These contradictions in the police evidence went largely unchallenged. Instead, the inquiry concluded with the counsel assisting the commission criticising the police, not for the shootings but for failing to enforce the law more vigorously against the protesters. Molean Kilepak condemned police for not arresting demonstrators for harassment, intimidation and threatening behaviour. “There appeared to be no action or any attempt made against demonstrators to protect or prevent incidents of breaches of constitutional rights,” he declared.

The final submission made by the counsel assisting an inquiry is normally a good indication of the final findings. After five weeks of hearings and the gathering of hundreds of pages of transcripts of evidence and submissions, Woods announced that he would hand his report to Morauta on October 2, allowing just four days to review the evidence and write his report.

Morauta appears to have every confidence that the inquiry will exonerate the police and his government. At the UPNG Alumni Association Fundraising Dinner, held before inquiry ended, he renewed his allegations that the protests were politically orchestrated. “Some of those concocting this poison teach and study at UPNG. They are perverting the purpose of our university.
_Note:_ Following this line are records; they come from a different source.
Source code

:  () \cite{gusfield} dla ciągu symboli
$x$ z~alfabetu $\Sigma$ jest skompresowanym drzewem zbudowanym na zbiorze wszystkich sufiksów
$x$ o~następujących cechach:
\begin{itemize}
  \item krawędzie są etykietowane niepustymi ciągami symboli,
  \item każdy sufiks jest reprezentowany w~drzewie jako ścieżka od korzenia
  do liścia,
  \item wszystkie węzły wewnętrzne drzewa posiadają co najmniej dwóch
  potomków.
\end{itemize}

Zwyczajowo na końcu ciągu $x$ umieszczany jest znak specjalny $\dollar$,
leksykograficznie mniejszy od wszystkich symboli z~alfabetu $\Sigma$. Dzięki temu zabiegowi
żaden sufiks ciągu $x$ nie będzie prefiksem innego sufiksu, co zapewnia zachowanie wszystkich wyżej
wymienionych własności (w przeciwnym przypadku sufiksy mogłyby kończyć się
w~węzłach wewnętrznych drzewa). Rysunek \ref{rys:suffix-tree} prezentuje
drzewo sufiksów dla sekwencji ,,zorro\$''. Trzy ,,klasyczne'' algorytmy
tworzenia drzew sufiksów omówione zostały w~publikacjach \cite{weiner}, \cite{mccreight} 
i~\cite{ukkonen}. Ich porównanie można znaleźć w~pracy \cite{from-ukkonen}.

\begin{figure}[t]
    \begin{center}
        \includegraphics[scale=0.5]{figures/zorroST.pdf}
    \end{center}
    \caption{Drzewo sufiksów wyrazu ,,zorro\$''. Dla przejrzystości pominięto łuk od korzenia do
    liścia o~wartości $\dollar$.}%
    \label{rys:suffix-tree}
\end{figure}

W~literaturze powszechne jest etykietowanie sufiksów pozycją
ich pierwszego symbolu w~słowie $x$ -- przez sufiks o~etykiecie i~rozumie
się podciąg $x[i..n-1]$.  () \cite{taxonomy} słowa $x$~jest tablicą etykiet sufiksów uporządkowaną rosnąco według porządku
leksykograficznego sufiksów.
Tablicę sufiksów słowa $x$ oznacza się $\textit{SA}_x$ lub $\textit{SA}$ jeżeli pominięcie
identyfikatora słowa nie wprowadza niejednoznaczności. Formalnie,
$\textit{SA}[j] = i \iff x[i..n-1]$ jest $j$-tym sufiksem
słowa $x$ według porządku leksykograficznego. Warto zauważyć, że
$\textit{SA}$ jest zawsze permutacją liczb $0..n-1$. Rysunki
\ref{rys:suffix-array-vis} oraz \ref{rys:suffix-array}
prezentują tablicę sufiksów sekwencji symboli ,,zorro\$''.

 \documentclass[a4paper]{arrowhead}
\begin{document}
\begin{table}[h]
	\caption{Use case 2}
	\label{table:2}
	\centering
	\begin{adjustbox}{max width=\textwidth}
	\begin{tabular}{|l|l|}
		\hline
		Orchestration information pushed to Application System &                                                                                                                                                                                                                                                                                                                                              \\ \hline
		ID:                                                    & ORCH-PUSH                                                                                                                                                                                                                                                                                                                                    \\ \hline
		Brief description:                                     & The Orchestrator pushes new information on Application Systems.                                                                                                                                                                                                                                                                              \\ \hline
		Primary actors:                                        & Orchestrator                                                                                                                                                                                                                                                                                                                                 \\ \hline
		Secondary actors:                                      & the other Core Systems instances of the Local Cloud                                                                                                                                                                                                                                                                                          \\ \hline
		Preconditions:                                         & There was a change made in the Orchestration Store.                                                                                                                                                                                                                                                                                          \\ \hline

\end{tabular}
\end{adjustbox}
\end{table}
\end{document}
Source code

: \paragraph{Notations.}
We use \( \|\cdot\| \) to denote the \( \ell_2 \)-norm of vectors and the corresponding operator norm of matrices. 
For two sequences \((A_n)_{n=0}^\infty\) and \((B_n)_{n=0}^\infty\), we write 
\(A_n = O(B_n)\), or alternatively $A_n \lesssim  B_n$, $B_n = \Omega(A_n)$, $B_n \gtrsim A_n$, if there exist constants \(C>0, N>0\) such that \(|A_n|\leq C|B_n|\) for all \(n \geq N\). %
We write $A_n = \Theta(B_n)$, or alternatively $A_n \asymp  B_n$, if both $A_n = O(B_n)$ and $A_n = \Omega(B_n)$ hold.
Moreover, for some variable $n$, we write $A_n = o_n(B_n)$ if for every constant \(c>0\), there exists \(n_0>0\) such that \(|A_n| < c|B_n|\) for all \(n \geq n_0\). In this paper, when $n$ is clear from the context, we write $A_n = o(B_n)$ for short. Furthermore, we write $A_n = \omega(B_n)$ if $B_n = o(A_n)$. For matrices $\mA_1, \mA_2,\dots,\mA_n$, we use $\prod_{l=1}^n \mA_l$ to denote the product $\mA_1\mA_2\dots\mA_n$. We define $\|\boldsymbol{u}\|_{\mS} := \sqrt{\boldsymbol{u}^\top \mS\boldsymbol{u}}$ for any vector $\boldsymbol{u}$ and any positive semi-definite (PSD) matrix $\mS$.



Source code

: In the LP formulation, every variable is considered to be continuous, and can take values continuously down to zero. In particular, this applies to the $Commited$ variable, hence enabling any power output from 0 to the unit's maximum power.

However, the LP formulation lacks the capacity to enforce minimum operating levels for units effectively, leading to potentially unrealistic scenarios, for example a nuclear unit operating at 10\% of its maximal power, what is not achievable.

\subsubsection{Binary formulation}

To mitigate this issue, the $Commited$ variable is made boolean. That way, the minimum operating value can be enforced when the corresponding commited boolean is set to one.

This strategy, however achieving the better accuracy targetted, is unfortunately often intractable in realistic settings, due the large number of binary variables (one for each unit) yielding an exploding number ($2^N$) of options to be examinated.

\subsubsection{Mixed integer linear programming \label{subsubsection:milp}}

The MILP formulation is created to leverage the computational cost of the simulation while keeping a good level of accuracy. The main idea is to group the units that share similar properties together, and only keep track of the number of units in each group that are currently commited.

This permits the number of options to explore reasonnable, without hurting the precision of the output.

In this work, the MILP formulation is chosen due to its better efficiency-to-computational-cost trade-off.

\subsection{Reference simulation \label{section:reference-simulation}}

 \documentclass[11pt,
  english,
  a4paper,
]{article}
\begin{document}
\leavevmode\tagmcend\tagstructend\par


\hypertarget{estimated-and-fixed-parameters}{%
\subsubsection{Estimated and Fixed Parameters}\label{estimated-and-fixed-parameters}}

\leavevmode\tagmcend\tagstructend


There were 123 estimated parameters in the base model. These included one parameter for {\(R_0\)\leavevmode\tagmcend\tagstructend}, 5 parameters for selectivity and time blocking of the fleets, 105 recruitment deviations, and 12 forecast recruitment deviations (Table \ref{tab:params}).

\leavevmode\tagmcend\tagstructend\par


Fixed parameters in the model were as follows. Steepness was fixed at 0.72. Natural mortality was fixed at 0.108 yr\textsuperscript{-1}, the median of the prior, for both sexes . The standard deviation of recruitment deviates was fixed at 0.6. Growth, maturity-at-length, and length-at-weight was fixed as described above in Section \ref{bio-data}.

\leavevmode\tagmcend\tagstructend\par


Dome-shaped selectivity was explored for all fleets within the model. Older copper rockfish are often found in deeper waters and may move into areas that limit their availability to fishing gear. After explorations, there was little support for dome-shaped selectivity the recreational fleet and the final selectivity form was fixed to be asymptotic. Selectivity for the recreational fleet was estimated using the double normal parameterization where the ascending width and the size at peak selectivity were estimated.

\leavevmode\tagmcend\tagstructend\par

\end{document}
The protest leaders had one aim, and one aim only—to force me to resign.”

The government has not announced when the inquiry report will be released and the media has dropped all references to it. It seems that Morauta is waiting for an opportune moment to reveal the findings, knowing that they may spark further unrest.
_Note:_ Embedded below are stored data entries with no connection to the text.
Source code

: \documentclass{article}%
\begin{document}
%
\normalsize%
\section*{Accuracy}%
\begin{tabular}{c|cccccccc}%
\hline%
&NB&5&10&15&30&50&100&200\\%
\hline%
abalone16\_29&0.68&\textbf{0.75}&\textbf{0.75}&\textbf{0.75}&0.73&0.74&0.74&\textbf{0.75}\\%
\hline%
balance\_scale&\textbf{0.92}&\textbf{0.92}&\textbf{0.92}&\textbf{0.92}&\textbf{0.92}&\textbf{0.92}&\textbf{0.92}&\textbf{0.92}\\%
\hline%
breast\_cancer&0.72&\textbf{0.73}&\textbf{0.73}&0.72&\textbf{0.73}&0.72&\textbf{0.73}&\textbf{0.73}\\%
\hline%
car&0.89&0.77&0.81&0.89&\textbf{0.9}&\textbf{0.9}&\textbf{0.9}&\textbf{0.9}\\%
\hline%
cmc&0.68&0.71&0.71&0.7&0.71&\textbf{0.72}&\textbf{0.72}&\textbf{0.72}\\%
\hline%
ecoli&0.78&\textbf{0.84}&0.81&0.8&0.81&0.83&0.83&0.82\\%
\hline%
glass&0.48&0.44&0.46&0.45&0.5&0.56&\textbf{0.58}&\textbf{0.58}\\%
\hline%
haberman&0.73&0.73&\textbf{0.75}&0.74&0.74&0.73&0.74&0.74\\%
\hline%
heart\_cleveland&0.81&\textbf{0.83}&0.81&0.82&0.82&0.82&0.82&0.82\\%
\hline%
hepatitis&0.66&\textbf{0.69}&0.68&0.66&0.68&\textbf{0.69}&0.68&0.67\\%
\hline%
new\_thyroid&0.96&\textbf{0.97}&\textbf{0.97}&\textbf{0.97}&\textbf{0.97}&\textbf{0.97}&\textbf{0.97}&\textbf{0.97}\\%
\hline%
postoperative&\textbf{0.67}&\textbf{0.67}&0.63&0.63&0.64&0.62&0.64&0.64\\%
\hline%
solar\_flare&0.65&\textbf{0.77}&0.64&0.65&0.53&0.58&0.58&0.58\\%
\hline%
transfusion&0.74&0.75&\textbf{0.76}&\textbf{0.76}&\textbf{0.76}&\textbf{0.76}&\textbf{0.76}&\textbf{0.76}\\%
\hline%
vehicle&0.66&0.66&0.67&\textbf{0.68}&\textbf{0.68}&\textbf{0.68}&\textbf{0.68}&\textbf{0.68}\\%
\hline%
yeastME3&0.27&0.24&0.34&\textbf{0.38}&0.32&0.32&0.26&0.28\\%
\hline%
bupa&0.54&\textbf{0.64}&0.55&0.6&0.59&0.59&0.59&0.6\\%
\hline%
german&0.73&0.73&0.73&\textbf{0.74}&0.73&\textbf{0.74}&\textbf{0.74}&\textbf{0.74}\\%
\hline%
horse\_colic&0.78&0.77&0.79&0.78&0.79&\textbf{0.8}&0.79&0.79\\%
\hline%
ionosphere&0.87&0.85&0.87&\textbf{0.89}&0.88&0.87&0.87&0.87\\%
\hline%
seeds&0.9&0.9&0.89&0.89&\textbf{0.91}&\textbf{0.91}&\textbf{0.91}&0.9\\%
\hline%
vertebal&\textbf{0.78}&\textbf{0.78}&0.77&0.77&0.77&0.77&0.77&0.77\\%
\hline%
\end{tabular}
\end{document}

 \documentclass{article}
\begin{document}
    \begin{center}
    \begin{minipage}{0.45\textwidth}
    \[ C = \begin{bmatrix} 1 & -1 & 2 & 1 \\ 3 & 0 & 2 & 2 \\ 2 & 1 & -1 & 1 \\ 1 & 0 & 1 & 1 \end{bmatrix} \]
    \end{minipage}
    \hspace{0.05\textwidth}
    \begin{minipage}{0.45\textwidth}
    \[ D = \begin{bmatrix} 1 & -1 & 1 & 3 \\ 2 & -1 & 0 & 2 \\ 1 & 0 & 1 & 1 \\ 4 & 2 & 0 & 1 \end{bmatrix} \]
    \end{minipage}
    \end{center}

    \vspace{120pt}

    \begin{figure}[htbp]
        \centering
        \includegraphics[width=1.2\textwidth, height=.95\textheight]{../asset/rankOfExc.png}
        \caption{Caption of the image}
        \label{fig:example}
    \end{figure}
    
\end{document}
All the fundamental issues that gave rise to both the student-led protest and the military mutiny remain. Because of popular opposition and declining investor interest, the privatisation program has fallen far behind schedule, but Morauta recently expressed confidence that the PNG Banking Corporation would be sold off by the end of the year. Under intense pressure from the World Bank and IMF, the government is continuing to impose their policies.
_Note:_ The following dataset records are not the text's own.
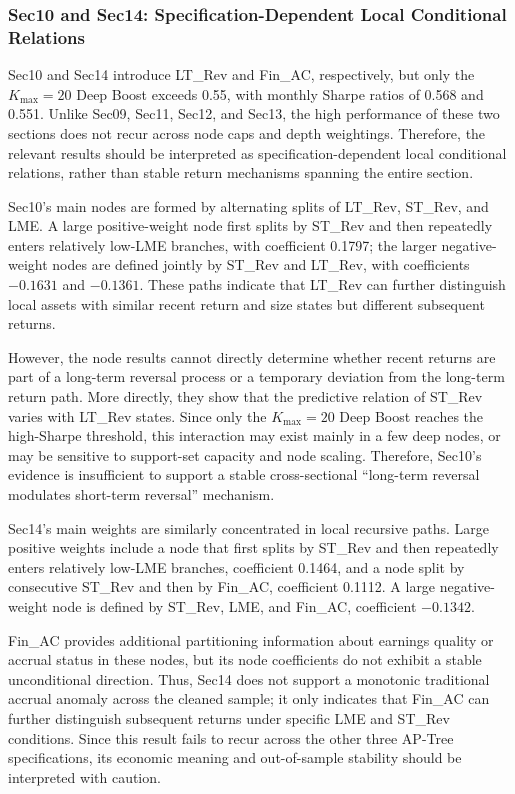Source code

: \documentclass[12pt]{article}
\begin{document}
\subsubsection{Sec10 and Sec14: Specification-Dependent Local Conditional Relations}

Sec10 and Sec14 introduce LT\_Rev and Fin\_AC, respectively, but only the \(K_{\max}=20\) Deep Boost exceeds 0.55, with monthly Sharpe ratios of 0.568 and 0.551. Unlike Sec09, Sec11, Sec12, and Sec13, the high performance of these two sections does not recur across node caps and depth weightings. Therefore, the relevant results should be interpreted as specification-dependent local conditional relations, rather than stable return mechanisms spanning the entire section.

Sec10's main nodes are formed by alternating splits of LT\_Rev, ST\_Rev, and LME. A large positive-weight node first splits by ST\_Rev and then repeatedly enters relatively low-LME branches, with coefficient 0.1797; the larger negative-weight nodes are defined jointly by ST\_Rev and LT\_Rev, with coefficients \(-0.1631\) and \(-0.1361\). These paths indicate that LT\_Rev can further distinguish local assets with similar recent return and size states but different subsequent returns.

However, the node results cannot directly determine whether recent returns are part of a long-term reversal process or a temporary deviation from the long-term return path. More directly, they show that the predictive relation of ST\_Rev varies with LT\_Rev states. Since only the \(K_{\max}=20\) Deep Boost reaches the high-Sharpe threshold, this interaction may exist mainly in a few deep nodes, or may be sensitive to support-set capacity and node scaling. Therefore, Sec10's evidence is insufficient to support a stable cross-sectional ``long-term reversal modulates short-term reversal'' mechanism.

Sec14's main weights are similarly concentrated in local recursive paths. Large positive weights include a node that first splits by ST\_Rev and then repeatedly enters relatively low-LME branches, coefficient 0.1464, and a node split by consecutive ST\_Rev and then by Fin\_AC, coefficient 0.1112. A large negative-weight node is defined by ST\_Rev, LME, and Fin\_AC, coefficient \(-0.1342\).

Fin\_AC provides additional partitioning information about earnings quality or accrual status in these nodes, but its node coefficients do not exhibit a stable unconditional direction. Thus, Sec14 does not support a monotonic traditional accrual anomaly across the cleaned sample; it only indicates that Fin\_AC can further distinguish subsequent returns under specific LME and ST\_Rev conditions. Since this result fails to recur across the other three AP-Tree specifications, its economic meaning and out-of-sample stability should be interpreted with caution.
\end{document}
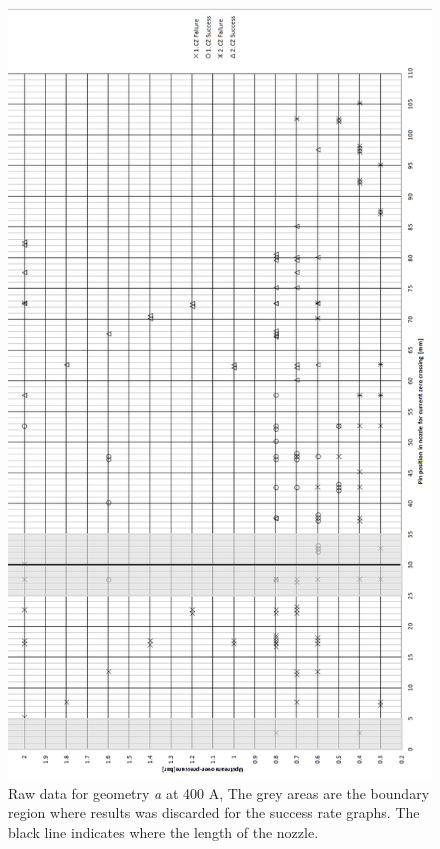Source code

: \documentclass[10pt,a4paper]{article}
\begin{document}
\begin{figure}[H]
\centering
\includegraphics[scale=0.55]{Bilder/Results/rawData400AgeoA.png}
\caption{Raw data for geometry \textit{a} at 400 A, The grey areas are the boundary region where results was discarded for the success rate graphs. The black line indicates where the length of the nozzle.} \label{fig:rawData400AgeoA}
\end{figure}
\newpage
\end{document}
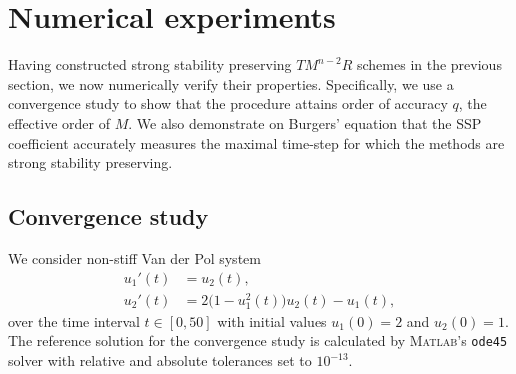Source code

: \section{Numerical experiments}\label{sec:numerics}
Having constructed strong stability preserving $TM^{n-2}R$ schemes in the previous
section, we now numerically verify their properties.
Specifically, we use a convergence study to show that the procedure
attains order of accuracy $q$, the effective order of $M$.
We also demonstrate on Burgers' equation that the
SSP coefficient accurately measures the maximal time-step for which the
methods are strong stability preserving.

\subsection{Convergence study}\label{subsec:convergence}
We consider non-stiff Van der Pol system
\begin{equation}\label{eq:conv_eq}
	\begin{split}
    		u_1'(t) &= u_2(t), \\
    		u_2'(t) &= 2\bigl(1 - u_1^2(t)\bigr)u_2(t) - u_1(t), 
    \end{split}
\end{equation}
over the time interval $t \in [0, 50]$ with initial values $u_1(0) = 2$ and $u_2(0) = 1$.
The reference solution for the convergence study is calculated by \textsc{Matlab}'s 
\texttt{ode45} solver with relative and absolute tolerances set to $10^{-13}$.

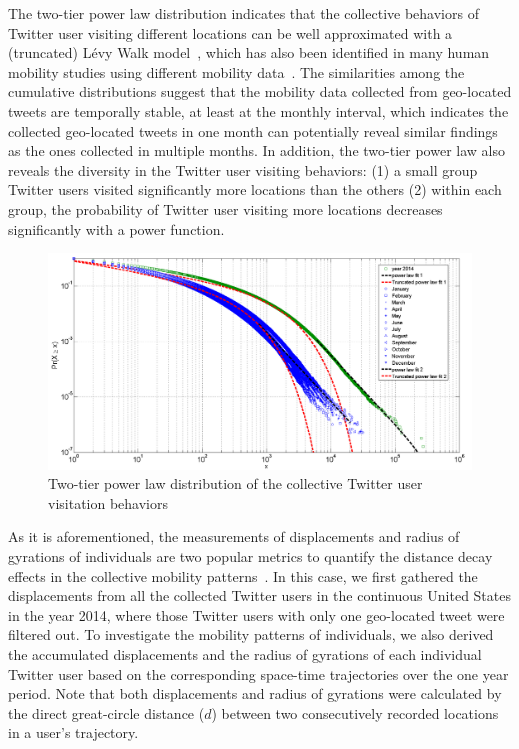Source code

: \documentclass[ijgi,article,accept,moreauthors,pdftex,10pt,a4paper]{mdpi}
\theoremstyle{mdpi}
\newcounter{ex}
\newcounter{re}
\theoremstyle{mdpidefinition}
\begin{document}
The two-tier power law distribution indicates that the collective behaviors of Twitter user visiting different locations can be well approximated with a (truncated) L\'{e}vy Walk model~\cite{ reynolds2012truncated, rhee2011levy}, which has also been identified in many human mobility studies using different mobility data~\cite{zhao2015explaining}.
The similarities among the cumulative distributions suggest that the mobility data collected from geo-located tweets are temporally stable, at least at the monthly interval, which indicates the collected geo-located tweets in one month can potentially reveal similar findings as the ones collected in multiple months.
In addition, the two-tier power law also reveals the diversity in the Twitter user visiting behaviors: (1) a small group Twitter users visited significantly more locations than the others (2) within each group, the probability of Twitter user visiting more locations decreases significantly with a power function.

\begin{figure}[ht]
\centering
\includegraphics[width=1.0\linewidth]{./figures/visitation}
\caption{Two-tier power law distribution of the collective Twitter user visitation behaviors}
\label{fig:visitation}
\end{figure}
\FloatBarrier

As it is aforementioned, the measurements of displacements and radius of gyrations of individuals are two popular metrics to quantify the distance decay effects in the collective mobility patterns~\cite{gonzalez2008understanding}.
In this case, we first gathered the displacements from all the collected Twitter users in the continuous United States in the year 2014, where those Twitter users with only one geo-located tweet were filtered out. 
To investigate the mobility patterns of individuals, we also derived the accumulated displacements and the radius of gyrations of each individual Twitter user based on the corresponding space-time trajectories over the one year period.
Note that both displacements and radius of gyrations were calculated by the direct great-circle distance ($d$) between two consecutively recorded locations in a user's trajectory.
\end{document}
An IMF review completed at the end of September praised Morauta’s government for the “remarkable achievement” of implementing a “comprehensive program of economic adjustment and structural reform” in the face of a “very difficult political and economic environment”. At the same time, IMF deputy managing director Eduardo Aninat warned that the economy was in a “weak state” and the IMF’s program had proceeded at a slower pace than anticipated.